WHAT YOU SHOULD DO:
Among the entries that follow, how many lines contain the string "lainnya"? Write the number alone.

GIVEN INFORMATION: Begin

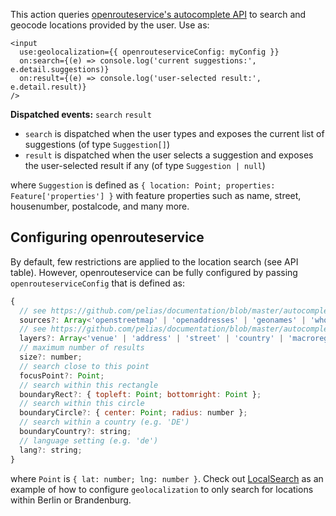 This action queries [openrouteservice's autocomplete API](https://openrouteservice.org/dev/#/api-docs/geocode/autocomplete/get) to search and geocode locations provided by the user. Use as:

```svelte
<input
  use:geolocalization={{ openrouteserviceConfig: myConfig }}
  on:search={(e) => console.log('current suggestions:', e.detail.suggestions)}
  on:result={(e) => console.log('user-selected result:', e.detail.result)}
/>
```

**Dispatched events:** `search` `result`

- `search` is dispatched when the user types and exposes the current list of suggestions (of type `Suggestion[]`)
- `result` is dispatched when the user selects a suggestion and exposes the user-selected result if any (of type `Suggestion | null`)

where `Suggestion` is defined as `{ location: Point; properties: Feature['properties'] }` with feature properties such as name, street, housenumber, postalcode, and many more.

## Configuring openrouteservice

By default, few restrictions are applied to the location search (see API table). However, openrouteservice can be fully configured by passing `openrouteserviceConfig` that is defined as:

```javascript
{
  // see https://github.com/pelias/documentation/blob/master/autocomplete.md#sources
  sources?: Array<'openstreetmap' | 'openaddresses' | 'geonames' | 'whosonfirst'>;
  // see https://github.com/pelias/documentation/blob/master/autocomplete.md#layers
  layers?: Array<'venue' | 'address' | 'street' | 'country' | 'macroregion' | 'region' | 'macrocounty' | 'county' | 'locality' | 'localadmin' | 'borough' | 'neighbourhood' | 'coarse' | 'postalcode'>;
  // maximum number of results
  size?: number;
  // search close to this point
  focusPoint?: Point;
  // search within this rectangle
  boundaryRect?: { topleft: Point; bottomright: Point };
  // search within this circle
  boundaryCircle?: { center: Point; radius: number };
  // search within a country (e.g. 'DE')
  boundaryCountry?: string;
  // language setting (e.g. 'de')
  lang?: string;
}
```

where `Point` is `{ lat: number; lng: number }`. Check out [LocalSearch](https://github.com/rbb-data/svelte-starter/blob/main/src/lib/components/shared/headless/LocalSearch.svelte) as an example of how to configure `geolocalization` to only search for locations within Berlin or Brandenburg.
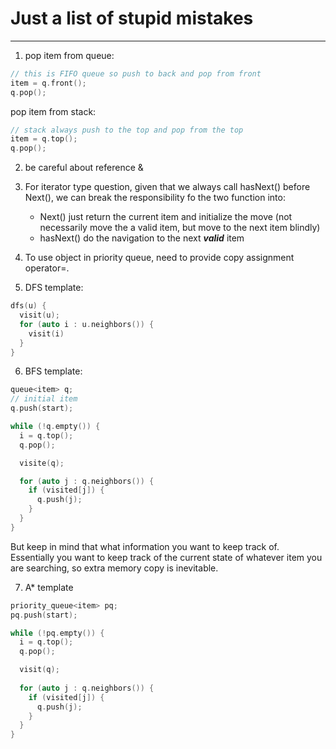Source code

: # Just a list of stupid mistakes
-------
1. pop item from queue:
```cpp
// this is FIFO queue so push to back and pop from front
item = q.front();
q.pop();
```

pop item from stack:
```cpp
// stack always push to the top and pop from the top
item = q.top();
q.pop();
```

2. be careful about reference &

3. For iterator type question, given that we always call hasNext() before
   Next(), we can break the responsibility fo the two function into:
    - Next() just return the current item and initialize the move (not
      necessarily move the a valid item, but move to the next item blindly)
    - hasNext() do the navigation to the next ***valid*** item

4. To use object in priority queue, need to provide copy assignment operator=.

5. DFS template:
```cpp
dfs(u) {
  visit(u);
  for (auto i : u.neighbors()) {
    visit(i)
  }
}
```

6. BFS template:
```cpp
queue<item> q;
// initial item
q.push(start);

while (!q.empty()) {
  i = q.top();
  q.pop();

  visite(q);

  for (auto j : q.neighbors()) {
    if (visited[j]) {
      q.push(j);
    }
  }
}
```
But keep in mind that what information you want to keep track of. Essentially
you want to keep track of the current state of whatever item you are searching,
so extra memory copy is inevitable.

7. A\* template
```cpp
priority_queue<item> pq;
pq.push(start);

while (!pq.empty()) {
  i = q.top();
  q.pop();

  visit(q);
  
  for (auto j : q.neighbors()) {
    if (visited[j]) {
      q.push(j);
    }
  }
}
```
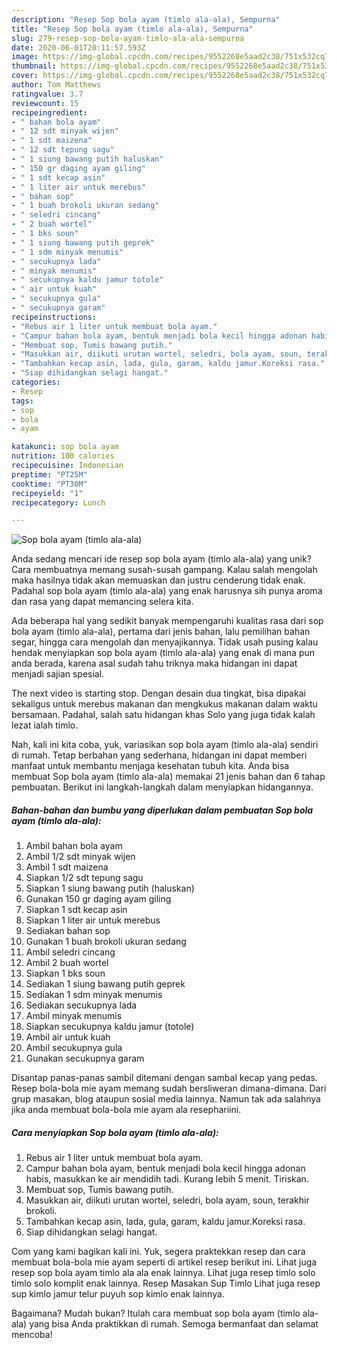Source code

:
 ```yaml
---
description: "Resep Sop bola ayam (timlo ala-ala), Sempurna"
title: "Resep Sop bola ayam (timlo ala-ala), Sempurna"
slug: 279-resep-sop-bola-ayam-timlo-ala-ala-sempurna
date: 2020-06-01T20:11:57.593Z
image: https://img-global.cpcdn.com/recipes/9552268e5aad2c38/751x532cq70/sop-bola-ayam-timlo-ala-ala-foto-resep-utama.jpg
thumbnail: https://img-global.cpcdn.com/recipes/9552268e5aad2c38/751x532cq70/sop-bola-ayam-timlo-ala-ala-foto-resep-utama.jpg
cover: https://img-global.cpcdn.com/recipes/9552268e5aad2c38/751x532cq70/sop-bola-ayam-timlo-ala-ala-foto-resep-utama.jpg
author: Tom Matthews
ratingvalue: 3.7
reviewcount: 15
recipeingredient:
- " bahan bola ayam"
- " 12 sdt minyak wijen"
- " 1 sdt maizena"
- " 12 sdt tepung sagu"
- " 1 siung bawang putih haluskan"
- " 150 gr daging ayam giling"
- " 1 sdt kecap asin"
- " 1 liter air untuk merebus"
- " bahan sop"
- " 1 buah brokoli ukuran sedang"
- " seledri cincang"
- " 2 buah wortel"
- " 1 bks soun"
- " 1 siung bawang putih geprek"
- " 1 sdm minyak menumis"
- " secukupnya lada"
- " minyak menumis"
- " secukupnya kaldu jamur totole"
- " air untuk kuah"
- " secukupnya gula"
- " secukupnya garam"
recipeinstructions:
- "Rebus air 1 liter untuk membuat bola ayam."
- "Campur bahan bola ayam, bentuk menjadi bola kecil hingga adonan habis, masukkan ke air mendidih tadi. Kurang lebih 5 menit. Tiriskan."
- "Membuat sop, Tumis bawang putih."
- "Masukkan air, diikuti urutan wortel, seledri, bola ayam, soun, terakhir brokoli."
- "Tambahkan kecap asin, lada, gula, garam, kaldu jamur.Koreksi rasa."
- "Siap dihidangkan selagi hangat."
categories:
- Resep
tags:
- sop
- bola
- ayam

katakunci: sop bola ayam 
nutrition: 100 calories
recipecuisine: Indonesian
preptime: "PT25M"
cooktime: "PT30M"
recipeyield: "1"
recipecategory: Lunch

---
```



![Sop bola ayam (timlo ala-ala)](https://img-global.cpcdn.com/recipes/9552268e5aad2c38/751x532cq70/sop-bola-ayam-timlo-ala-ala-foto-resep-utama.jpg)

Anda sedang mencari ide resep sop bola ayam (timlo ala-ala) yang unik? Cara membuatnya memang susah-susah gampang. Kalau salah mengolah maka hasilnya tidak akan memuaskan dan justru cenderung tidak enak. Padahal sop bola ayam (timlo ala-ala) yang enak harusnya sih punya aroma dan rasa yang dapat memancing selera kita.

Ada beberapa hal yang sedikit banyak mempengaruhi kualitas rasa dari sop bola ayam (timlo ala-ala), pertama dari jenis bahan, lalu pemilihan bahan segar, hingga cara mengolah dan menyajikannya. Tidak usah pusing kalau hendak menyiapkan sop bola ayam (timlo ala-ala) yang enak di mana pun anda berada, karena asal sudah tahu triknya maka hidangan ini dapat menjadi sajian spesial.

The next video is starting stop. Dengan desain dua tingkat, bisa dipakai sekaligus untuk merebus makanan dan mengkukus makanan dalam waktu bersamaan. Padahal, salah satu hidangan khas Solo yang juga tidak kalah lezat ialah timlo.


Nah, kali ini kita coba, yuk, variasikan sop bola ayam (timlo ala-ala) sendiri di rumah. Tetap berbahan yang sederhana, hidangan ini dapat memberi manfaat untuk membantu menjaga kesehatan tubuh kita. Anda bisa membuat Sop bola ayam (timlo ala-ala) memakai 21 jenis bahan dan 6 tahap pembuatan. Berikut ini langkah-langkah dalam menyiapkan hidangannya.

<!--inarticleads1-->

##### Bahan-bahan dan bumbu yang diperlukan dalam pembuatan Sop bola ayam (timlo ala-ala):

1. Ambil  bahan bola ayam
1. Ambil  1/2 sdt minyak wijen
1. Ambil  1 sdt maizena
1. Siapkan  1/2 sdt tepung sagu
1. Siapkan  1 siung bawang putih (haluskan)
1. Gunakan  150 gr daging ayam giling
1. Siapkan  1 sdt kecap asin
1. Siapkan  1 liter air untuk merebus
1. Sediakan  bahan sop
1. Gunakan  1 buah brokoli ukuran sedang
1. Ambil  seledri cincang
1. Ambil  2 buah wortel
1. Siapkan  1 bks soun
1. Sediakan  1 siung bawang putih geprek
1. Sediakan  1 sdm minyak menumis
1. Sediakan  secukupnya lada
1. Ambil  minyak menumis
1. Siapkan  secukupnya kaldu jamur (totole)
1. Ambil  air untuk kuah
1. Ambil  secukupnya gula
1. Gunakan  secukupnya garam


Disantap panas-panas sambil ditemani dengan sambal kecap yang pedas. Resep bola-bola mie ayam memang sudah bersliweran dimana-dimana. Dari grup masakan, blog ataupun sosial media lainnya. Namun tak ada salahnya jika anda membuat bola-bola mie ayam ala resephariini. 

<!--inarticleads2-->

##### Cara menyiapkan Sop bola ayam (timlo ala-ala):

1. Rebus air 1 liter untuk membuat bola ayam.
1. Campur bahan bola ayam, bentuk menjadi bola kecil hingga adonan habis, masukkan ke air mendidih tadi. Kurang lebih 5 menit. Tiriskan.
1. Membuat sop, Tumis bawang putih.
1. Masukkan air, diikuti urutan wortel, seledri, bola ayam, soun, terakhir brokoli.
1. Tambahkan kecap asin, lada, gula, garam, kaldu jamur.Koreksi rasa.
1. Siap dihidangkan selagi hangat.


Com yang kami bagikan kali ini. Yuk, segera praktekkan resep dan cara membuat bola-bola mie ayam seperti di artikel resep berikut ini. Lihat juga resep sop bola ayam timlo ala ala enak lainnya. Lihat juga resep timlo solo timlo solo komplit enak lainnya. Resep Masakan Sup Timlo Lihat juga resep sup kimlo jamur telur puyuh sop kimlo enak lainnya. 

Bagaimana? Mudah bukan? Itulah cara membuat sop bola ayam (timlo ala-ala) yang bisa Anda praktikkan di rumah. Semoga bermanfaat dan selamat mencoba!
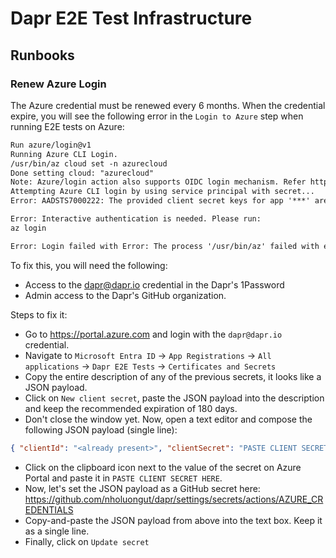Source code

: # Dapr E2E Test Infrastructure

## Runbooks

### Renew Azure Login

The Azure credential must be renewed every 6 months. When the credential expire, you will see the following error in the `Login to Azure` step when running E2E tests on Azure:

```txt
Run azure/login@v1
Running Azure CLI Login.
/usr/bin/az cloud set -n azurecloud
Done setting cloud: "azurecloud"
Note: Azure/login action also supports OIDC login mechanism. Refer https://github.com/azure/login#configure-a-service-principal-with-a-federated-credential-to-use-oidc-based-authentication for more details.
Attempting Azure CLI login by using service principal with secret...
Error: AADSTS7000222: The provided client secret keys for app '***' are expired. Visit the Azure portal to create new keys for your app: https://aka.ms/NewClientSecret, or consider using certificate credentials for added security: https://aka.ms/certCreds. Trace ID: 4dc95b69-351d-438c-900c-62f611732901 Correlation ID: 7c6976b3-b878-42cc-bd40-71404c449ef7 Timestamp: 2024-07-01 16:04:07Z

Error: Interactive authentication is needed. Please run:
az login

Error: Login failed with Error: The process '/usr/bin/az' failed with exit code 1. Double check if the 'auth-type' is correct. Refer to https://github.com/Azure/login#readme for more information.
```

To fix this, you will need the following:
- Access to the dapr@dapr.io credential in the Dapr's 1Password
- Admin access to the Dapr's GitHub organization.

Steps to fix it:
- Go to https://portal.azure.com and login with the `dapr@dapr.io` credential.
- Navigate to `Microsoft Entra ID` -> `App Registrations` -> `All applications` -> `Dapr E2E Tests` -> `Certificates and Secrets`
- Copy the entire description of any of the previous secrets, it looks like a JSON payload.
- Click on `New client secret`, paste the JSON payload into the description and keep the recommended expiration of 180 days.
- Don't close the window yet. Now, open a text editor and compose the following JSON payload (single line):
```json
{ "clientId": "<already present>", "clientSecret": "PASTE CLIENT SECRET HERE", "subscriptionId": "<already present>", "tenantId": "<already present>" }
```
- Click on the clipboard icon next to the value of the secret on Azure Portal and paste it in `PASTE CLIENT SECRET HERE`.
- Now, let's set the JSON payload as a GitHub secret here: https://github.com/nholuongut/dapr/settings/secrets/actions/AZURE_CREDENTIALS
- Copy-and-paste the JSON payload from above into the text box. Keep it as a single line.
- Finally, click on `Update secret`
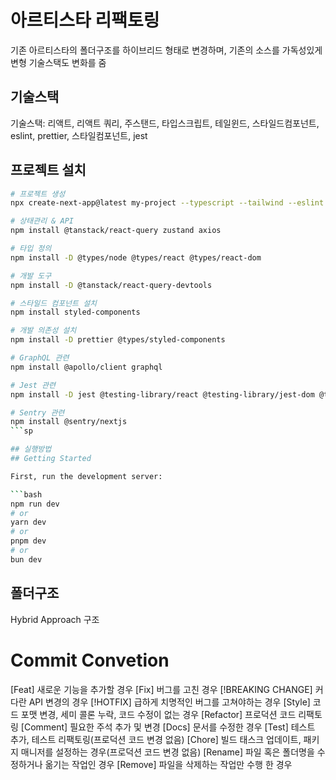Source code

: # 아르티스타 리팩토링
기존 아르티스타의 폴더구조를 하이브리드 형태로 변경하며, 기존의 소스를 가독성있게 변형
기술스택도 변화를 줌

## 기술스택
기술스택: 리액트, 리액트 쿼리, 주스탠드, 타입스크립트, 테일윈드, 스타일드컴포넌트, eslint, prettier, 스타일컴포넌트, jest

## 프로젝트 설치
```bash
# 프로젝트 생성
npx create-next-app@latest my-project --typescript --tailwind --eslint

# 상태관리 & API
npm install @tanstack/react-query zustand axios

# 타입 정의
npm install -D @types/node @types/react @types/react-dom

# 개발 도구
npm install -D @tanstack/react-query-devtools

# 스타일드 컴포넌트 설치
npm install styled-components

# 개발 의존성 설치
npm install -D prettier @types/styled-components

# GraphQL 관련
npm install @apollo/client graphql

# Jest 관련
npm install -D jest @testing-library/react @testing-library/jest-dom @types/jest jest-environment-jsdom

# Sentry 관련
npm install @sentry/nextjs
```sp

## 실행방법
## Getting Started

First, run the development server:

```bash
npm run dev
# or
yarn dev
# or
pnpm dev
# or
bun dev
```

## 폴더구조
Hybrid Approach 구조

# Commit Convetion
[Feat] 새로운 기능을 추가할 경우
[Fix] 버그를 고친 경우
[!BREAKING CHANGE] 커다란 API 변경의 경우
[!HOTFIX] 급하게 치명적인 버그를 고쳐야하는 경우
[Style] 코드 포맷 변경, 세미 콜론 누락, 코드 수정이 없는 경우
[Refactor] 프로덕션 코드 리팩토링
[Comment] 필요한 주석 추가 및 변경
[Docs] 문서를 수정한 경우
[Test] 테스트 추가, 테스트 리팩토링(프로덕션 코드 변경 없음)
[Chore] 빌드 태스크 업데이트, 패키지 매니저를 설정하는 경우(프로덕션 코드 변경 없음)
[Rename] 파일 혹은 폴더명을 수정하거나 옮기는 작업인 경우
[Remove] 파일을 삭제하는 작업만 수행 한 경우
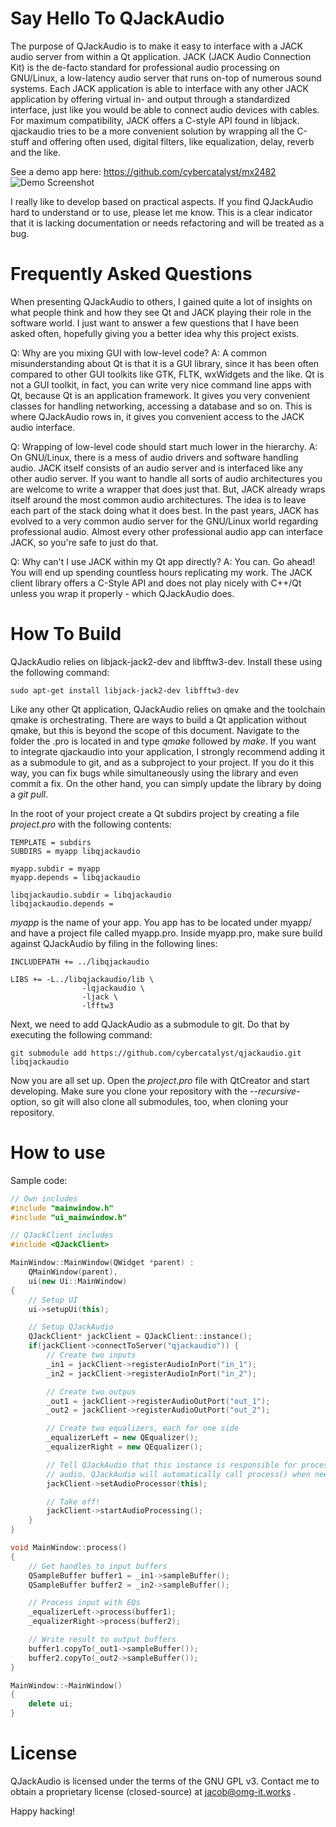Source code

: Say Hello To QJackAudio
=======================

The purpose of QJackAudio is to make it easy to interface with a JACK audio server from within a Qt application. JACK (JACK Audio Connection Kit) is the de-facto standard for professional audio processing on GNU/Linux, a low-latency audio server that runs on-top of numerous sound systems. Each JACK application is able to interface with any other JACK application by offering virtual in- and output through a standardized interface, just like you would be able to connect audio devices with cables. For maximum compatibility, JACK offers a C-style API found in libjack. qjackaudio tries to be a more convenient solution by wrapping all the C-stuff and offering often used, digital filters, like equalization, delay, reverb and the like.

See a demo app here:
https://github.com/cybercatalyst/mx2482
![Demo Screenshot](https://github.com/cybercatalyst/mx2482/blob/master/mx2482.png "Demo screenshot")

I really like to develop based on practical aspects. If you find QJackAudio hard to understand or to use, please let me know. This is a clear indicator that it is lacking documentation or needs refactoring and will be treated as a bug.

Frequently Asked Questions
==========================
When presenting QJackAudio to others, I gained quite a lot of insights on what people think and how they see Qt and JACK playing their role in the software world. I just want to answer a few questions that I have been asked often, hopefully giving you a better idea why this project exists.

Q: Why are you mixing GUI with low-level code?
A: A common misunderstanding about Qt is that it is a GUI library, since it has been often compared to other GUI toolkits like GTK, FLTK, wxWidgets and the like. Qt is not a GUI toolkit, in fact, you can write very nice command line apps with Qt, because Qt is an application framework. It gives you very convenient classes for handling networking, accessing a database and so on. This is where QJackAudio rows in, it gives you convenient access to the JACK audio interface.

Q: Wrapping of low-level code should start much lower in the hierarchy.
A: On GNU/Linux, there is a mess of audio drivers and software handling audio. JACK itself consists of an audio server and is interfaced like any other audio server. If you want to handle all sorts of audio architectures you are welcome to write a wrapper that does just that. But, JACK already wraps itself around the most common audio architectures. The idea is to leave each part of the stack doing what it does best. In the past years, JACK has evolved to a very common audio server for the GNU/Linux world regarding professional audio. Almost every other professional audio app can interface JACK, so you're safe to just do that.

Q: Why can't I use JACK within my Qt app directly?
A: You can. Go ahead! You will end up spending countless hours replicating my work. The JACK client library offers a C-Style API and does not play nicely with C++/Qt unless you wrap it properly - which QJackAudio does.

How To Build
============

QJackAudio relies on libjack-jack2-dev and libfftw3-dev. Install these using the following command:

`sudo apt-get install libjack-jack2-dev libfftw3-dev`

Like any other Qt application, QJackAudio relies on qmake and the toolchain qmake is orchestrating. There are ways to build a Qt application without qmake, but this is beyond the scope of this document. Navigate to the folder the .pro is located in and type *qmake* followed by *make*. If you want to integrate qjackaudio into your application, I strongly recommend adding it as a submodule to git, and as a subproject to your project. If you do it this way, you can fix bugs while simultaneously using the library and even commit a fix. On the other hand, you can simply update the library by doing a *git pull*.

In the root of your project create a Qt subdirs project by creating a file *project.pro* with the following contents:
```
TEMPLATE = subdirs
SUBDIRS = myapp libqjackaudio

myapp.subdir = myapp
myapp.depends = libqjackaudio

libqjackaudio.subdir = libqjackaudio
libqjackaudio.depends =
```

*myapp* is the name of your app. You app has to be located under myapp/ and have a project file called myapp.pro. Inside myapp.pro, make sure build against QJackAudio by filing in the following lines:
```
INCLUDEPATH += ../libqjackaudio

LIBS += -L../libqjackaudio/lib \
                -lqjackaudio \
                -ljack \
                -lfftw3
```

Next, we need to add QJackAudio as a submodule to git. Do that by executing the following command:
```
git submodule add https://github.com/cybercatalyst/qjackaudio.git libqjackaudio
```

Now you are all set up. Open the *project.pro* file with QtCreator and start developing. Make sure you clone your repository with the *--recursive*-option, so git will also clone all submodules, too, when cloning your repository.
 
How to use
==========

Sample code:
```cpp
// Own includes
#include "mainwindow.h"
#include "ui_mainwindow.h"

// QJackClient includes
#include <QJackClient>

MainWindow::MainWindow(QWidget *parent) :
    QMainWindow(parent),
    ui(new Ui::MainWindow)
{
    // Setup UI
    ui->setupUi(this);

    // Setup QJackAudio
    QJackClient* jackClient = QJackClient::instance();
    if(jackClient->connectToServer("qjackaudio")) {
        // Create two inputs
        _in1 = jackClient->registerAudioInPort("in_1");
        _in2 = jackClient->registerAudioInPort("in_2");

        // Create two outpus
        _out1 = jackClient->registerAudioOutPort("out_1");
        _out2 = jackClient->registerAudioOutPort("out_2");

        // Create two equalizers, each for one side
        _equalizerLeft = new QEqualizer();
        _equalizerRight = new QEqualizer();

        // Tell QJackAudio that this instance is responsible for processing
        // audio. QJackAudio will automatically call process() when needed.
        jackClient->setAudioProcessor(this);

        // Take off!
        jackClient->startAudioProcessing();
    }
}

void MainWindow::process()
{
    // Get handles to input buffers
    QSampleBuffer buffer1 = _in1->sampleBuffer();
    QSampleBuffer buffer2 = _in2->sampleBuffer();

    // Process input with EQs
    _equalizerLeft->process(buffer1);
    _equalizerRight->process(buffer2);

    // Write result to output buffers
    buffer1.copyTo(_out1->sampleBuffer());
    buffer2.copyTo(_out2->sampleBuffer());
}

MainWindow::~MainWindow()
{
    delete ui;
}

```

License
========
QJackAudio is licensed under the terms of the GNU GPL v3. Contact me to obtain a proprietary license (closed-source) at jacob@omg-it.works .

Happy hacking!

GIVEN INFORMATION: End

ANSWER TO THIS TASK:
2